Copy out every line holding the string "rand" from the records below.

_INPUT FOR THIS TASK:_

====

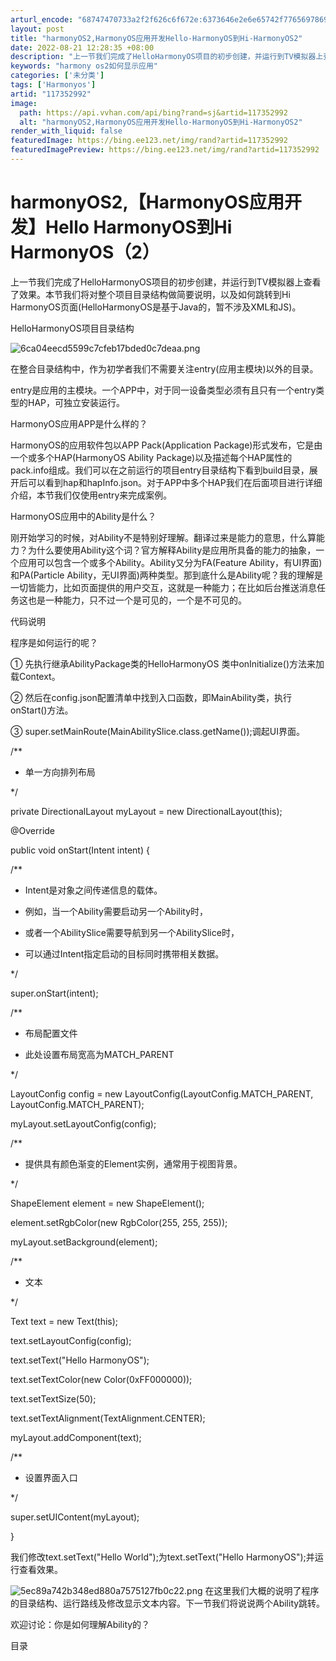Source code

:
 ```yaml
---
arturl_encode: "68747470733a2f2f626c6f672e:6373646e2e6e65742f77656978696e5f32363730363536372f:61727469636c652f64657461696c732f313137333532393932"
layout: post
title: "harmonyOS2,HarmonyOS应用开发Hello-HarmonyOS到Hi-HarmonyOS2"
date: 2022-08-21 12:28:35 +08:00
description: "上一节我们完成了HelloHarmonyOS项目的初步创建，并运行到TV模拟器上查看了效果。本节我们"
keywords: "harmony os2如何显示应用"
categories: ['未分类']
tags: ['Harmonyos']
artid: "117352992"
image:
  path: https://api.vvhan.com/api/bing?rand=sj&artid=117352992
  alt: "harmonyOS2,HarmonyOS应用开发Hello-HarmonyOS到Hi-HarmonyOS2"
render_with_liquid: false
featuredImage: https://bing.ee123.net/img/rand?artid=117352992
featuredImagePreview: https://bing.ee123.net/img/rand?artid=117352992
---
```


# harmonyOS2,【HarmonyOS应用开发】Hello HarmonyOS到Hi HarmonyOS（2）

上一节我们完成了HelloHarmonyOS项目的初步创建，并运行到TV模拟器上查看了效果。本节我们将对整个项目目录结构做简要说明，以及如何跳转到Hi HarmonyOS页面(HelloHarmonyOS是基于Java的，暂不涉及XML和JS)。

HelloHarmonyOS项目目录结构

![6ca04eecd5599c7cfeb17bded0c7deaa.png](https://i-blog.csdnimg.cn/blog_migrate/cc0ff612af6c4624d2b8e168986cd9d1.png)

在整合目录结构中，作为初学者我们不需要关注entry(应用主模块)以外的目录。

entry是应用的主模块。一个APP中，对于同一设备类型必须有且只有一个entry类型的HAP，可独立安装运行。

HarmonyOS应用APP是什么样的？

HarmonyOS的应用软件包以APP Pack(Application Package)形式发布，它是由一个或多个HAP(HarmonyOS Ability Package)以及描述每个HAP属性的pack.info组成。我们可以在之前运行的项目entry目录结构下看到build目录，展开后可以看到hap和hapInfo.json。对于APP中多个HAP我们在后面项目进行详细介绍，本节我们仅使用entry来完成案例。

HarmonyOS应用中的Ability是什么？

刚开始学习的时候，对Ability不是特别好理解。翻译过来是能力的意思，什么算能力？为什么要使用Ability这个词？官方解释Ability是应用所具备的能力的抽象，一个应用可以包含一个或多个Ability。Ability又分为FA(Feature Ability，有UI界面)和PA(Particle Ability，无UI界面)两种类型。那到底什么是Ability呢？我的理解是一切皆能力，比如页面提供的用户交互，这就是一种能力；在比如后台推送消息任务这也是一种能力，只不过一个是可见的，一个是不可见的。

代码说明

程序是如何运行的呢？

① 先执行继承AbilityPackage类的HelloHarmonyOS 类中onInitialize()方法来加载Context。

② 然后在config.json配置清单中找到入口函数，即MainAbility类，执行onStart()方法。

③ super.setMainRoute(MainAbilitySlice.class.getName());调起UI界面。

/**

* 单一方向排列布局

*/

private DirectionalLayout myLayout = new DirectionalLayout(this);

@Override

public void onStart(Intent intent) {

/**

* Intent是对象之间传递信息的载体。

* 例如，当一个Ability需要启动另一个Ability时，

* 或者一个AbilitySlice需要导航到另一个AbilitySlice时，

* 可以通过Intent指定启动的目标同时携带相关数据。

*/

super.onStart(intent);

/**

* 布局配置文件

* 此处设置布局宽高为MATCH_PARENT

*/

LayoutConfig config = new LayoutConfig(LayoutConfig.MATCH_PARENT, LayoutConfig.MATCH_PARENT);

myLayout.setLayoutConfig(config);

/**

* 提供具有颜色渐变的Element实例，通常用于视图背景。

*/

ShapeElement element = new ShapeElement();

element.setRgbColor(new RgbColor(255, 255, 255));

myLayout.setBackground(element);

/**

* 文本

*/

Text text = new Text(this);

text.setLayoutConfig(config);

text.setText("Hello HarmonyOS");

text.setTextColor(new Color(0xFF000000));

text.setTextSize(50);

text.setTextAlignment(TextAlignment.CENTER);

myLayout.addComponent(text);

/**

* 设置界面入口

*/

super.setUIContent(myLayout);

}

我们修改text.setText("Hello World");为text.setText("Hello HarmonyOS");并运行查看效果。

![5ec89a742b348ed880a7575127fb0c22.png](https://i-blog.csdnimg.cn/blog_migrate/bab1307a8263c11a9e1f67ad32fea489.png)
在这里我们大概的说明了程序的目录结构、运行路线及修改显示文本内容。下一节我们将说说两个Ability跳转。

欢迎讨论：你是如何理解Ability的？

目录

====

_RESULT:_
  path: https://api.vvhan.com/api/bing?rand=sj&artid=117352992
featuredImage: https://bing.ee123.net/img/rand?artid=117352992
featuredImagePreview: https://bing.ee123.net/img/rand?artid=117352992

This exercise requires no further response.